● **Exercise aim**
Beginning at the top of the data below, restate every line word for word until the line containing "<!-- Left Side: Billing" has been included, and omit the pictures.

● **Listed records**

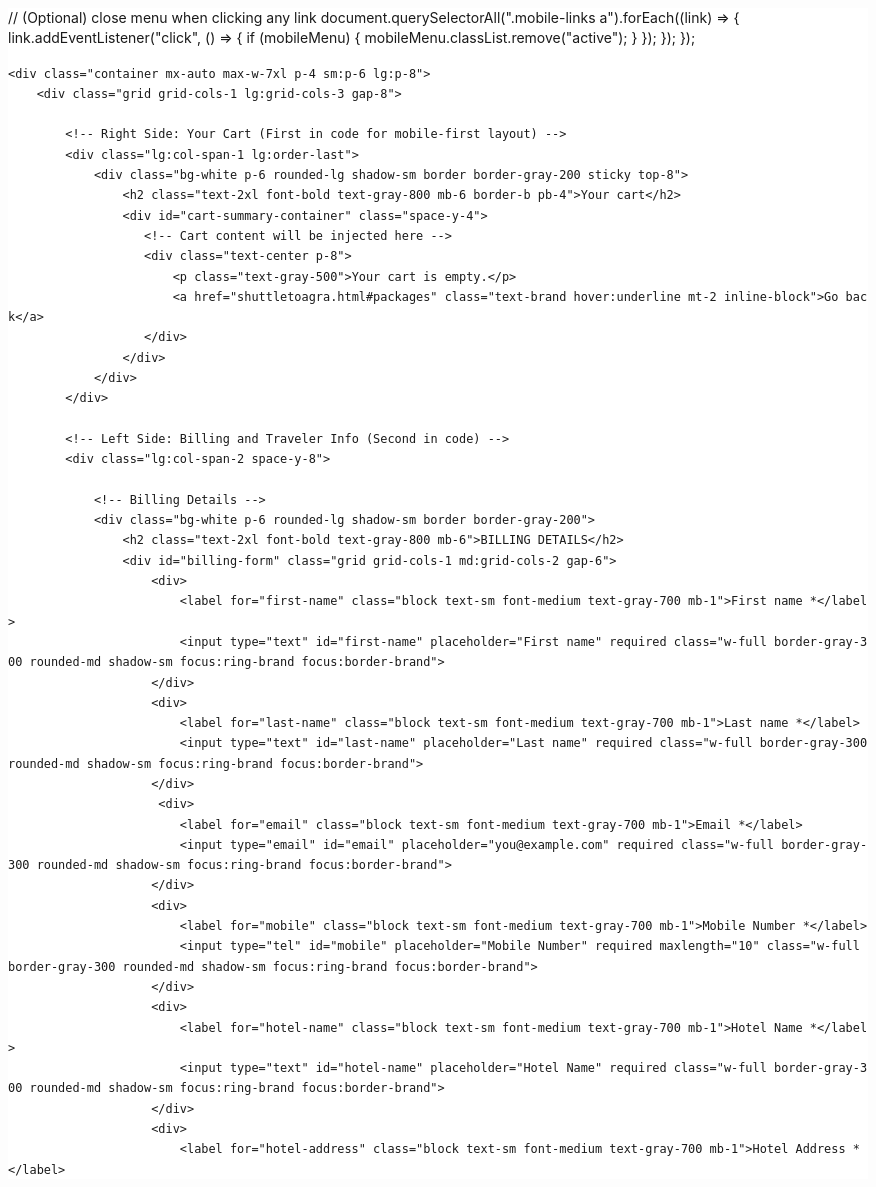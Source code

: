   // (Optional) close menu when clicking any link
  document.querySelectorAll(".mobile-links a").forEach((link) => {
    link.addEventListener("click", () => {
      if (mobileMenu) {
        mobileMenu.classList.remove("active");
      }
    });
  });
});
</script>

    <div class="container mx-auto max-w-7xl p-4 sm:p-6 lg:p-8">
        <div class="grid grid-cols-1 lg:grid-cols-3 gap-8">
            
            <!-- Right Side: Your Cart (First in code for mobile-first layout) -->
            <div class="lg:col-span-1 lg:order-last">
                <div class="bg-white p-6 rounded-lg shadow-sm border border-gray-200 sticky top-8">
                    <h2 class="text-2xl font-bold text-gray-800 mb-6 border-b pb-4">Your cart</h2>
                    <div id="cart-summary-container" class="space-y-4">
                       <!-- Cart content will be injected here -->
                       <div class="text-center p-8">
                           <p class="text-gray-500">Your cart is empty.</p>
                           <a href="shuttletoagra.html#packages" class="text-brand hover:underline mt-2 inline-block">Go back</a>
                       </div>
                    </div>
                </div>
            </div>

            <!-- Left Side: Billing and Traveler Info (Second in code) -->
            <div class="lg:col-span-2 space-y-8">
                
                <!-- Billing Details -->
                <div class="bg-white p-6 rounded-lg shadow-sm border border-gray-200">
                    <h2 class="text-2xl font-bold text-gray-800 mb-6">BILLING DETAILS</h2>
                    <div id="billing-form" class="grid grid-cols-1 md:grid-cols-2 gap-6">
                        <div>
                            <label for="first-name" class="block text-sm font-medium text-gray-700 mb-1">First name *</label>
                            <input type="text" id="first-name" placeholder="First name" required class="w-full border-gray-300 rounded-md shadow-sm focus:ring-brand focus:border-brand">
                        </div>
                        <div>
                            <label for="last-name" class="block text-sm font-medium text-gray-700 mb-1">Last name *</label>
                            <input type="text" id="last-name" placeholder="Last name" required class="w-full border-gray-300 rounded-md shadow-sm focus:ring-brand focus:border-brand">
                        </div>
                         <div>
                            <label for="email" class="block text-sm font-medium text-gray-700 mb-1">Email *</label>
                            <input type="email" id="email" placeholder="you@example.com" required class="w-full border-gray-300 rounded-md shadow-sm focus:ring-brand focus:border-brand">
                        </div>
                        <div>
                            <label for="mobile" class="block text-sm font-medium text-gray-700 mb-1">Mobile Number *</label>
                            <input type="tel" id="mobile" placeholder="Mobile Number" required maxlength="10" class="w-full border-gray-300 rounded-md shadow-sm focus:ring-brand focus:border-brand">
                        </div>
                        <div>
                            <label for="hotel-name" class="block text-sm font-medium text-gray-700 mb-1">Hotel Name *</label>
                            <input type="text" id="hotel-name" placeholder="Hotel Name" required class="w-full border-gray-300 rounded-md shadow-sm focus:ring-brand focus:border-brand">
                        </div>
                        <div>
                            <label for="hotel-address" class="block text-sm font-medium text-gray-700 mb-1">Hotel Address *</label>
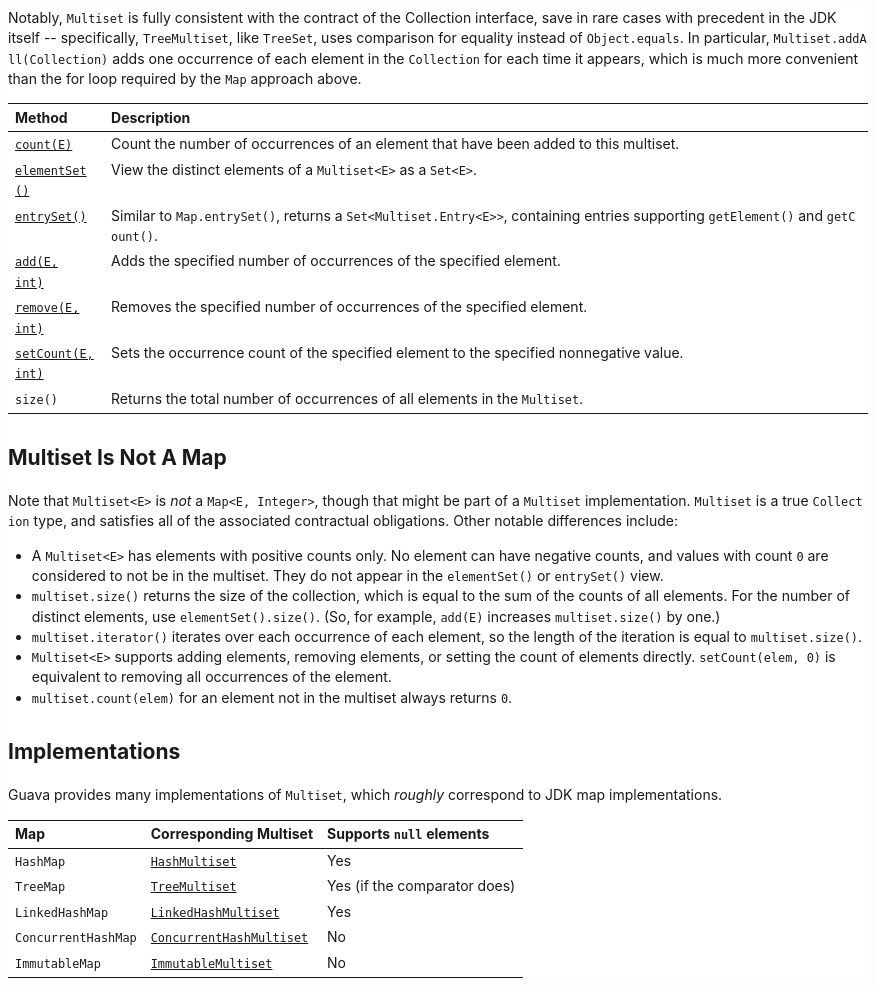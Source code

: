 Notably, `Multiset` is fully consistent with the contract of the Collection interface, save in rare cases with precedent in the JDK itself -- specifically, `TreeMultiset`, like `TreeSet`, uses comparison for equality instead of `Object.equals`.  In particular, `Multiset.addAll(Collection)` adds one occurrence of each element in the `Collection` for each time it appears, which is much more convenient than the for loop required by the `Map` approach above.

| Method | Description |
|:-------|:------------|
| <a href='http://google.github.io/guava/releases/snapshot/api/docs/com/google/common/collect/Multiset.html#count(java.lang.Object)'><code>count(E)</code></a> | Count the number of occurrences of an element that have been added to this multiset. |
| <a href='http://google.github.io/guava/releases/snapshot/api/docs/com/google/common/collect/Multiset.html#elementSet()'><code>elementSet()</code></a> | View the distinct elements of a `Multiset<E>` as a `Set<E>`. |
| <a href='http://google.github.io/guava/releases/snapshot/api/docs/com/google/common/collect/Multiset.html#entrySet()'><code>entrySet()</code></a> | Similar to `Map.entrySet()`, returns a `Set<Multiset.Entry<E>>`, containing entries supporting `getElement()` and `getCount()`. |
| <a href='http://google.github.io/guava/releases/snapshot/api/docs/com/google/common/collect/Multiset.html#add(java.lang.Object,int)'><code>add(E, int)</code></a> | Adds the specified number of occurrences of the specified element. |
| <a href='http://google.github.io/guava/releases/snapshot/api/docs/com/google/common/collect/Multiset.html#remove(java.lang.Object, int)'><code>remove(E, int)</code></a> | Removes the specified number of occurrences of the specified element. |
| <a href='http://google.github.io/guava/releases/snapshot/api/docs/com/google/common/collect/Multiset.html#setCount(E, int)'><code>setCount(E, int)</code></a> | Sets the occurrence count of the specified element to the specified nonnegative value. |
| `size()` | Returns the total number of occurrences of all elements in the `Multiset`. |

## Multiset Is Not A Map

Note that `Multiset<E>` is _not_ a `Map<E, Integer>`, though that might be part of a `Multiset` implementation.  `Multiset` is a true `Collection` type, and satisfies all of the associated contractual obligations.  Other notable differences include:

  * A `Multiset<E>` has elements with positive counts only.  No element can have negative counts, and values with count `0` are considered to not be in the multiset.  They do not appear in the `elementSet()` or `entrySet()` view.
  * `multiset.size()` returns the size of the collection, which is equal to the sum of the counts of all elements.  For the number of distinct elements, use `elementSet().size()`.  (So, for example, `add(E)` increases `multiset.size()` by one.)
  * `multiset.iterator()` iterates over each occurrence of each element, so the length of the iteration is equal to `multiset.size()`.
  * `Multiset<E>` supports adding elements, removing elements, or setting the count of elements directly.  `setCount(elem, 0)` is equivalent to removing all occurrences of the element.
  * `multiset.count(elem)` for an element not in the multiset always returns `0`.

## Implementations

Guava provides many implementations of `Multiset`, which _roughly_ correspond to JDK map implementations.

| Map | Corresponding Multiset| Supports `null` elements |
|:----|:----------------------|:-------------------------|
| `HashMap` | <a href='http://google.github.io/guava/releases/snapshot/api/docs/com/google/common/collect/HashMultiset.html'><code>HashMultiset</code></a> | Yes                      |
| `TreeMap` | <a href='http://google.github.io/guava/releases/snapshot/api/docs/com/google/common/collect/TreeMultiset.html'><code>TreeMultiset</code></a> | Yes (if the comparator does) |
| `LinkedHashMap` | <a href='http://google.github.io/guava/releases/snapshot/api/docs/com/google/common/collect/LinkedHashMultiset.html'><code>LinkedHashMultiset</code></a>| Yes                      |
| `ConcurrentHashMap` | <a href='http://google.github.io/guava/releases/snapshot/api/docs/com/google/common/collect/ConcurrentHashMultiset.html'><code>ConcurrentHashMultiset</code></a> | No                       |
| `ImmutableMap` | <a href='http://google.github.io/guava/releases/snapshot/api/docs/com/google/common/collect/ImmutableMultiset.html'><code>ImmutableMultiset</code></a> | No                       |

● **Answer to this exercise**
Source code

:   // (Optional) close menu when clicking any link
  document.querySelectorAll(".mobile-links a").forEach((link) => {
    link.addEventListener("click", () => {
      if (mobileMenu) {
        mobileMenu.classList.remove("active");
      }
    });
  });
});
</script>

    <div class="container mx-auto max-w-7xl p-4 sm:p-6 lg:p-8">
        <div class="grid grid-cols-1 lg:grid-cols-3 gap-8">
            
            <!-- Right Side: Your Cart (First in code for mobile-first layout) -->
            <div class="lg:col-span-1 lg:order-last">
                <div class="bg-white p-6 rounded-lg shadow-sm border border-gray-200 sticky top-8">
                    <h2 class="text-2xl font-bold text-gray-800 mb-6 border-b pb-4">Your cart</h2>
                    <div id="cart-summary-container" class="space-y-4">
                       <!-- Cart content will be injected here -->
                       <div class="text-center p-8">
                           <p class="text-gray-500">Your cart is empty.</p>
                           <a href="shuttletoagra.html#packages" class="text-brand hover:underline mt-2 inline-block">Go back</a>
                       </div>
                    </div>
                </div>
            </div>

            <!-- Left Side: Billing and Traveler Info (Second in code) -->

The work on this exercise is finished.